Through the crowdfunding effort, investors in the tiny house project stand to “get their money back and hopefully a small return,” said cityLAB President and CEO Eve Picker.

Tiny houses — newly constructed homes of up to 900 square feet — have gained a lot of attention in recent years. Books, documentaries and television shows focus on what serves as a countertrend to Americans' appetite for bigger homes. The average size of a home built last year was 2,657 square feet, up from 1,660 square feet in 1973, census data show.

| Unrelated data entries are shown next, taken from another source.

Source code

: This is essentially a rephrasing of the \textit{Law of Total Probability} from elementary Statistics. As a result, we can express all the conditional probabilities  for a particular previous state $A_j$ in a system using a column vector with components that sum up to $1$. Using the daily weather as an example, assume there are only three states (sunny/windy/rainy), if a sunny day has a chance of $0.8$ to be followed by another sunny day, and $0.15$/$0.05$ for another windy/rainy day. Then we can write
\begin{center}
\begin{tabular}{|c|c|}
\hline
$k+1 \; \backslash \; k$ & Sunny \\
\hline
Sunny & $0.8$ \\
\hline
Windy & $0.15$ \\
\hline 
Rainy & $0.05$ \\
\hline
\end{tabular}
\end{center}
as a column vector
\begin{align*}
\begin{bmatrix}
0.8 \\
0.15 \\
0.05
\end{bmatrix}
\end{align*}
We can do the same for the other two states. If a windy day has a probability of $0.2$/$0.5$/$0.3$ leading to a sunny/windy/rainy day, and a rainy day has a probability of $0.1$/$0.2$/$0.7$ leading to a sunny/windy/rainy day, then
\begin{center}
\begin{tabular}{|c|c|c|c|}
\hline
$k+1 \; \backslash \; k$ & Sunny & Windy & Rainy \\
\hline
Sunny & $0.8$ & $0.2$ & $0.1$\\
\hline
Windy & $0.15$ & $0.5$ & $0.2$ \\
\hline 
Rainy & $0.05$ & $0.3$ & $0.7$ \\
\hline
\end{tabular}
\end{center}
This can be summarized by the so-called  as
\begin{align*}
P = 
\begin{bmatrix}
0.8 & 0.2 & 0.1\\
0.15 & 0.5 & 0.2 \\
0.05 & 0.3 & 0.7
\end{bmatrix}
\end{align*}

Picker said it will cost about $65,000 to prepare the vacant lot for a home, including running utilities to the site. She would like to build six more tiny homes in Garfield in a second phase of work, and thinks that doing so simultaneously could reduce average site preparation costs.

“We'd pay a consultant at least $49,000 to look at these issues (related to tiny-home development), so I think this is a worthwhile investment,” URA Chairman Kevin Acklin said Thursday before the agency's board approved awarding its grant.

Garfield is home to about 3,700 people — down from more than 11,000 in the mid-1900s — and has more than 300 vacant lots. Picker thinks developers might be able to fill in the empty lots more quickly with tiny houses, bring more inexpensive new homes to the market and, should the effort take off in Garfield, make the neighborhood a destination.